Eric investigated 13 absolute figures on cybercrime and found his normalised stats show a much less scary situation:
  • in 6 cases, the absolute figures showed the situation getting worse whereas his normalised figures showed the situation actually improving
  • in 6 cases, both the absolute and normalised figures show the situation getting better, but the normalised figures show improvement happening sooner and faster
  • in 1 case, both the absolute and normalised figures show the situation getting worse, but the normalised figures show this deterioration happening slower
So, good news!  Cyberspace is safer than you think.

Tips for reading stats:
  1. Check citations. Citations are like PDO.  Know where your calculations come from.

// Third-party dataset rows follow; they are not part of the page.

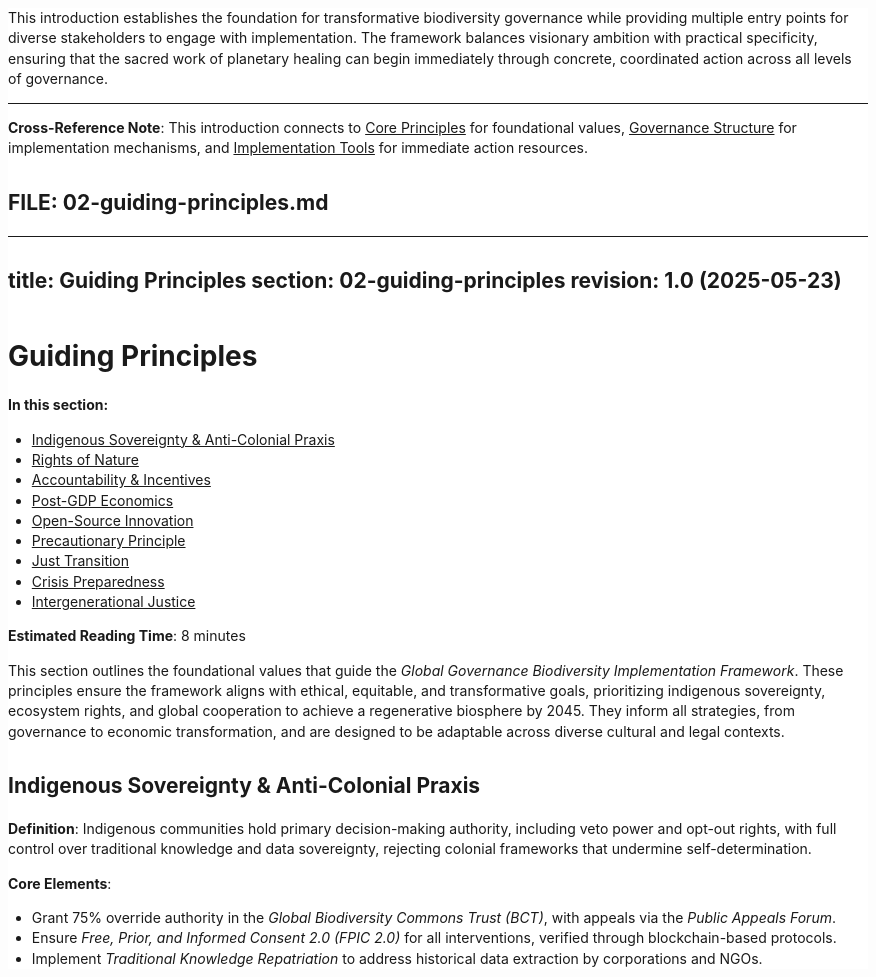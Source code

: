 This introduction establishes the foundation for transformative biodiversity governance while providing multiple entry points for diverse stakeholders to engage with implementation. The framework balances visionary ambition with practical specificity, ensuring that the sacred work of planetary healing can begin immediately through concrete, coordinated action across all levels of governance.

---

**Cross-Reference Note**: This introduction connects to [Core Principles](/frameworks/docs/implementation/biodiversity#02-guiding-principles) for foundational values, [Governance Structure](/frameworks/docs/implementation/biodiversity#04-governance-structure) for implementation mechanisms, and [Implementation Tools](/frameworks/docs/implementation/biodiversity#12-implementation-tools) for immediate action resources.



## FILE: 02-guiding-principles.md
---
title: Guiding Principles
section: 02-guiding-principles
revision: 1.0 (2025-05-23)
---

# Guiding Principles

**In this section:**
- [Indigenous Sovereignty & Anti-Colonial Praxis](#indigenous-sovereignty-anti-colonial-praxis)
- [Rights of Nature](#rights-of-nature)
- [Accountability & Incentives](#accountability-incentives)
- [Post-GDP Economics](#post-gdp-economics)
- [Open-Source Innovation](#open-source-innovation)
- [Precautionary Principle](#precautionary-principle)
- [Just Transition](#just-transition)
- [Crisis Preparedness](#crisis-preparedness)
- [Intergenerational Justice](#intergenerational-justice)

**Estimated Reading Time**: 8 minutes

This section outlines the foundational values that guide the *Global Governance Biodiversity Implementation Framework*. These principles ensure the framework aligns with ethical, equitable, and transformative goals, prioritizing indigenous sovereignty, ecosystem rights, and global cooperation to achieve a regenerative biosphere by 2045. They inform all strategies, from governance to economic transformation, and are designed to be adaptable across diverse cultural and legal contexts.

## <a id="indigenous-sovereignty-anti-colonial-praxis"></a>Indigenous Sovereignty & Anti-Colonial Praxis

**Definition**: Indigenous communities hold primary decision-making authority, including veto power and opt-out rights, with full control over traditional knowledge and data sovereignty, rejecting colonial frameworks that undermine self-determination.

**Core Elements**:
- Grant 75% override authority in the *Global Biodiversity Commons Trust (BCT)*, with appeals via the *Public Appeals Forum*.
- Ensure *Free, Prior, and Informed Consent 2.0 (FPIC 2.0)* for all interventions, verified through blockchain-based protocols.
- Implement *Traditional Knowledge Repatriation* to address historical data extraction by corporations and NGOs.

  2. Check context.  Read the fine print. Most stats come with caveats.
  3. Check methods. Read the ingredients. Your stats should have good data and processes.
  4. Check with an expert.  When in doubt, ask your friendly statistician or economist. 
Examples of egregious manipulation of data this Kat has seen in her career:
  • exploiting Excel's rounding to display 9.45% as 9.5% (0.05% can make a huge difference)
  • 'massaging' data so three firms had a market majority 
  • a protest described as '100 people' by protestors, 'approximately 50' by police, and '20' by the organisation being protested
And remember, 78% of stats are made up on the spot, the other 29% are drivel. Check out Full Fact and the BBC's More or Less for good explanations and debunking of stats.